Action item:
Return the entries that follow exactly, with no images.

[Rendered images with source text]
::::

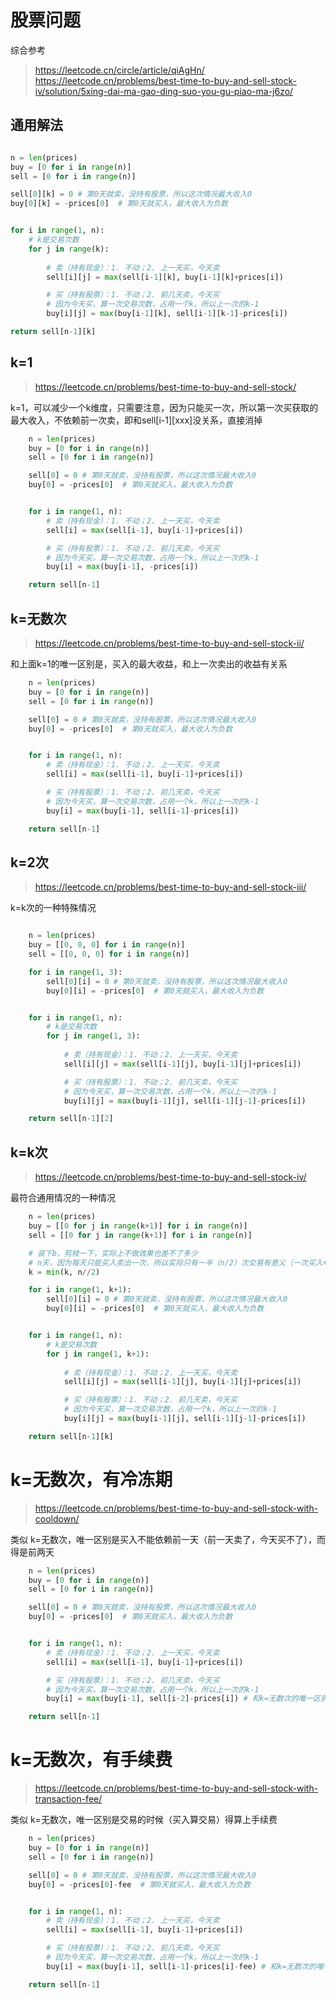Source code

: # 股票问题

综合参考
> https://leetcode.cn/circle/article/qiAgHn/
> https://leetcode.cn/problems/best-time-to-buy-and-sell-stock-iv/solution/5xing-dai-ma-gao-ding-suo-you-gu-piao-ma-j6zo/


## 通用解法
```python

n = len(prices)
buy = [0 for i in range(n)]
sell = [0 for i in range(n)]

sell[0][k] = 0 # 第0天就卖，没持有股票，所以这次情况最大收入0
buy[0][k] = -prices[0]  # 第0天就买入，最大收入为负数


for i in range(1, n):
    # k是交易次数
    for j in range(k):
        
        # 卖（持有现金）：1. 不动；2. 上一天买，今天卖
        sell[i][j] = max(sell[i-1][k], buy[i-1][k]+prices[i])

        # 买（持有股票）：1. 不动；2. 前几天卖，今天买
        # 因为今天买，算一次交易次数，占用一个k，所以上一次的k-1
        buy[i][j] = max(buy[i-1][k], sell[i-1][k-1]-prices[i])

return sell[n-1][k]

```

## k=1
> https://leetcode.cn/problems/best-time-to-buy-and-sell-stock/

k=1，可以减少一个k维度，只需要注意，因为只能买一次，所以第一次买获取的最大收入，不依赖前一次卖，即和sell[i-1][xxx]没关系，直接消掉

```python
    n = len(prices)
    buy = [0 for i in range(n)]
    sell = [0 for i in range(n)]

    sell[0] = 0 # 第0天就卖，没持有股票，所以这次情况最大收入0
    buy[0] = -prices[0]  # 第0天就买入，最大收入为负数


    for i in range(1, n):
        # 卖（持有现金）：1. 不动；2. 上一天买，今天卖
        sell[i] = max(sell[i-1], buy[i-1]+prices[i])

        # 买（持有股票）：1. 不动；2. 前几天卖，今天买
        # 因为今天买，算一次交易次数，占用一个k，所以上一次的k-1
        buy[i] = max(buy[i-1], -prices[i])

    return sell[n-1]
```

## k=无数次
> https://leetcode.cn/problems/best-time-to-buy-and-sell-stock-ii/

和上面k=1的唯一区别是，买入的最大收益，和上一次卖出的收益有关系

```python
    n = len(prices)
    buy = [0 for i in range(n)]
    sell = [0 for i in range(n)]

    sell[0] = 0 # 第0天就卖，没持有股票，所以这次情况最大收入0
    buy[0] = -prices[0]  # 第0天就买入，最大收入为负数


    for i in range(1, n):
        # 卖（持有现金）：1. 不动；2. 上一天买，今天卖
        sell[i] = max(sell[i-1], buy[i-1]+prices[i])

        # 买（持有股票）：1. 不动；2. 前几天卖，今天买
        # 因为今天买，算一次交易次数，占用一个k，所以上一次的k-1
        buy[i] = max(buy[i-1], sell[i-1]-prices[i])

    return sell[n-1]
```

## k=2次
> https://leetcode.cn/problems/best-time-to-buy-and-sell-stock-iii/

k=k次的一种特殊情况

```python

    n = len(prices)
    buy = [[0, 0, 0] for i in range(n)]
    sell = [[0, 0, 0] for i in range(n)]

    for i in range(1, 3):
        sell[0][i] = 0 # 第0天就卖，没持有股票，所以这次情况最大收入0
        buy[0][i] = -prices[0]  # 第0天就买入，最大收入为负数


    for i in range(1, n):
        # k是交易次数
        for j in range(1, 3):
            
            # 卖（持有现金）：1. 不动；2. 上一天买，今天卖
            sell[i][j] = max(sell[i-1][j], buy[i-1][j]+prices[i])

            # 买（持有股票）：1. 不动；2. 前几天卖，今天买
            # 因为今天买，算一次交易次数，占用一个k，所以上一次的k-1
            buy[i][j] = max(buy[i-1][j], sell[i-1][j-1]-prices[i])

    return sell[n-1][2]

```

## k=k次
> https://leetcode.cn/problems/best-time-to-buy-and-sell-stock-iv/

最符合通用情况的一种情况

```python
    n = len(prices)
    buy = [[0 for j in range(k+1)] for i in range(n)]
    sell = [[0 for j in range(k+1)] for i in range(n)]

    # 装下b，剪枝一下，实际上不做效果也差不了多少
    # n天，因为每天只能买入卖出一次，所以实际只有一半（n/2）次交易有意义（一次买入+一次卖出 算作一次交易次数），多了就是k=无穷大情况，废操作
    k = min(k, n//2) 

    for i in range(1, k+1):
        sell[0][i] = 0 # 第0天就卖，没持有股票，所以这次情况最大收入0
        buy[0][i] = -prices[0]  # 第0天就买入，最大收入为负数


    for i in range(1, n):
        # k是交易次数
        for j in range(1, k+1):
            
            # 卖（持有现金）：1. 不动；2. 上一天买，今天卖
            sell[i][j] = max(sell[i-1][j], buy[i-1][j]+prices[i])

            # 买（持有股票）：1. 不动；2. 前几天卖，今天买
            # 因为今天买，算一次交易次数，占用一个k，所以上一次的k-1
            buy[i][j] = max(buy[i-1][j], sell[i-1][j-1]-prices[i])

    return sell[n-1][k]
```

# k=无数次，有冷冻期
> https://leetcode.cn/problems/best-time-to-buy-and-sell-stock-with-cooldown/

类似 k=无数次，唯一区别是买入不能依赖前一天（前一天卖了，今天买不了），而得是前两天

```python
    n = len(prices)
    buy = [0 for i in range(n)]
    sell = [0 for i in range(n)]

    sell[0] = 0 # 第0天就卖，没持有股票，所以这次情况最大收入0
    buy[0] = -prices[0]  # 第0天就买入，最大收入为负数


    for i in range(1, n):
        # 卖（持有现金）：1. 不动；2. 上一天买，今天卖
        sell[i] = max(sell[i-1], buy[i-1]+prices[i])

        # 买（持有股票）：1. 不动；2. 前几天卖，今天买
        # 因为今天买，算一次交易次数，占用一个k，所以上一次的k-1
        buy[i] = max(buy[i-1], sell[i-2]-prices[i]) # 和k=无数次的唯一区别在这里

    return sell[n-1]

```

# k=无数次，有手续费
> https://leetcode.cn/problems/best-time-to-buy-and-sell-stock-with-transaction-fee/

类似 k=无数次，唯一区别是交易的时候（买入算交易）得算上手续费

```python
    n = len(prices)
    buy = [0 for i in range(n)]
    sell = [0 for i in range(n)]

    sell[0] = 0 # 第0天就卖，没持有股票，所以这次情况最大收入0
    buy[0] = -prices[0]-fee  # 第0天就买入，最大收入为负数


    for i in range(1, n):
        # 卖（持有现金）：1. 不动；2. 上一天买，今天卖
        sell[i] = max(sell[i-1], buy[i-1]+prices[i])

        # 买（持有股票）：1. 不动；2. 前几天卖，今天买
        # 因为今天买，算一次交易次数，占用一个k，所以上一次的k-1
        buy[i] = max(buy[i-1], sell[i-1]-prices[i]-fee) # 和k=无数次的唯一区别在这里

    return sell[n-1]

```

::::

Expected answer:
Source code

: # 股票问题

综合参考
> https://leetcode.cn/circle/article/qiAgHn/
> https://leetcode.cn/problems/best-time-to-buy-and-sell-stock-iv/solution/5xing-dai-ma-gao-ding-suo-you-gu-piao-ma-j6zo/


## 通用解法
```python

n = len(prices)
buy = [0 for i in range(n)]
sell = [0 for i in range(n)]

sell[0][k] = 0 # 第0天就卖，没持有股票，所以这次情况最大收入0
buy[0][k] = -prices[0]  # 第0天就买入，最大收入为负数


for i in range(1, n):
    # k是交易次数
    for j in range(k):
        
        # 卖（持有现金）：1. 不动；2. 上一天买，今天卖
        sell[i][j] = max(sell[i-1][k], buy[i-1][k]+prices[i])

        # 买（持有股票）：1. 不动；2. 前几天卖，今天买
        # 因为今天买，算一次交易次数，占用一个k，所以上一次的k-1
        buy[i][j] = max(buy[i-1][k], sell[i-1][k-1]-prices[i])

return sell[n-1][k]

```

## k=1
> https://leetcode.cn/problems/best-time-to-buy-and-sell-stock/

k=1，可以减少一个k维度，只需要注意，因为只能买一次，所以第一次买获取的最大收入，不依赖前一次卖，即和sell[i-1][xxx]没关系，直接消掉

```python
    n = len(prices)
    buy = [0 for i in range(n)]
    sell = [0 for i in range(n)]

    sell[0] = 0 # 第0天就卖，没持有股票，所以这次情况最大收入0
    buy[0] = -prices[0]  # 第0天就买入，最大收入为负数


    for i in range(1, n):
        # 卖（持有现金）：1. 不动；2. 上一天买，今天卖
        sell[i] = max(sell[i-1], buy[i-1]+prices[i])

        # 买（持有股票）：1. 不动；2. 前几天卖，今天买
        # 因为今天买，算一次交易次数，占用一个k，所以上一次的k-1
        buy[i] = max(buy[i-1], -prices[i])

    return sell[n-1]
```

## k=无数次
> https://leetcode.cn/problems/best-time-to-buy-and-sell-stock-ii/

和上面k=1的唯一区别是，买入的最大收益，和上一次卖出的收益有关系

```python
    n = len(prices)
    buy = [0 for i in range(n)]
    sell = [0 for i in range(n)]

    sell[0] = 0 # 第0天就卖，没持有股票，所以这次情况最大收入0
    buy[0] = -prices[0]  # 第0天就买入，最大收入为负数


    for i in range(1, n):
        # 卖（持有现金）：1. 不动；2. 上一天买，今天卖
        sell[i] = max(sell[i-1], buy[i-1]+prices[i])

        # 买（持有股票）：1. 不动；2. 前几天卖，今天买
        # 因为今天买，算一次交易次数，占用一个k，所以上一次的k-1
        buy[i] = max(buy[i-1], sell[i-1]-prices[i])

    return sell[n-1]
```

## k=2次
> https://leetcode.cn/problems/best-time-to-buy-and-sell-stock-iii/

k=k次的一种特殊情况

```python

    n = len(prices)
    buy = [[0, 0, 0] for i in range(n)]
    sell = [[0, 0, 0] for i in range(n)]

    for i in range(1, 3):
        sell[0][i] = 0 # 第0天就卖，没持有股票，所以这次情况最大收入0
        buy[0][i] = -prices[0]  # 第0天就买入，最大收入为负数


    for i in range(1, n):
        # k是交易次数
        for j in range(1, 3):
            
            # 卖（持有现金）：1. 不动；2. 上一天买，今天卖
            sell[i][j] = max(sell[i-1][j], buy[i-1][j]+prices[i])

            # 买（持有股票）：1. 不动；2. 前几天卖，今天买
            # 因为今天买，算一次交易次数，占用一个k，所以上一次的k-1
            buy[i][j] = max(buy[i-1][j], sell[i-1][j-1]-prices[i])

    return sell[n-1][2]

```

## k=k次
> https://leetcode.cn/problems/best-time-to-buy-and-sell-stock-iv/

最符合通用情况的一种情况

```python
    n = len(prices)
    buy = [[0 for j in range(k+1)] for i in range(n)]
    sell = [[0 for j in range(k+1)] for i in range(n)]

    # 装下b，剪枝一下，实际上不做效果也差不了多少
    # n天，因为每天只能买入卖出一次，所以实际只有一半（n/2）次交易有意义（一次买入+一次卖出 算作一次交易次数），多了就是k=无穷大情况，废操作
    k = min(k, n//2) 

    for i in range(1, k+1):
        sell[0][i] = 0 # 第0天就卖，没持有股票，所以这次情况最大收入0
        buy[0][i] = -prices[0]  # 第0天就买入，最大收入为负数


    for i in range(1, n):
        # k是交易次数
        for j in range(1, k+1):
            
            # 卖（持有现金）：1. 不动；2. 上一天买，今天卖
            sell[i][j] = max(sell[i-1][j], buy[i-1][j]+prices[i])

            # 买（持有股票）：1. 不动；2. 前几天卖，今天买
            # 因为今天买，算一次交易次数，占用一个k，所以上一次的k-1
            buy[i][j] = max(buy[i-1][j], sell[i-1][j-1]-prices[i])

    return sell[n-1][k]
```

# k=无数次，有冷冻期
> https://leetcode.cn/problems/best-time-to-buy-and-sell-stock-with-cooldown/

类似 k=无数次，唯一区别是买入不能依赖前一天（前一天卖了，今天买不了），而得是前两天

```python
    n = len(prices)
    buy = [0 for i in range(n)]
    sell = [0 for i in range(n)]

    sell[0] = 0 # 第0天就卖，没持有股票，所以这次情况最大收入0
    buy[0] = -prices[0]  # 第0天就买入，最大收入为负数


    for i in range(1, n):
        # 卖（持有现金）：1. 不动；2. 上一天买，今天卖
        sell[i] = max(sell[i-1], buy[i-1]+prices[i])

        # 买（持有股票）：1. 不动；2. 前几天卖，今天买
        # 因为今天买，算一次交易次数，占用一个k，所以上一次的k-1
        buy[i] = max(buy[i-1], sell[i-2]-prices[i]) # 和k=无数次的唯一区别在这里

    return sell[n-1]

```

# k=无数次，有手续费
> https://leetcode.cn/problems/best-time-to-buy-and-sell-stock-with-transaction-fee/

类似 k=无数次，唯一区别是交易的时候（买入算交易）得算上手续费

```python
    n = len(prices)
    buy = [0 for i in range(n)]
    sell = [0 for i in range(n)]

    sell[0] = 0 # 第0天就卖，没持有股票，所以这次情况最大收入0
    buy[0] = -prices[0]-fee  # 第0天就买入，最大收入为负数


    for i in range(1, n):
        # 卖（持有现金）：1. 不动；2. 上一天买，今天卖
        sell[i] = max(sell[i-1], buy[i-1]+prices[i])

        # 买（持有股票）：1. 不动；2. 前几天卖，今天买
        # 因为今天买，算一次交易次数，占用一个k，所以上一次的k-1
        buy[i] = max(buy[i-1], sell[i-1]-prices[i]-fee) # 和k=无数次的唯一区别在这里

    return sell[n-1]

```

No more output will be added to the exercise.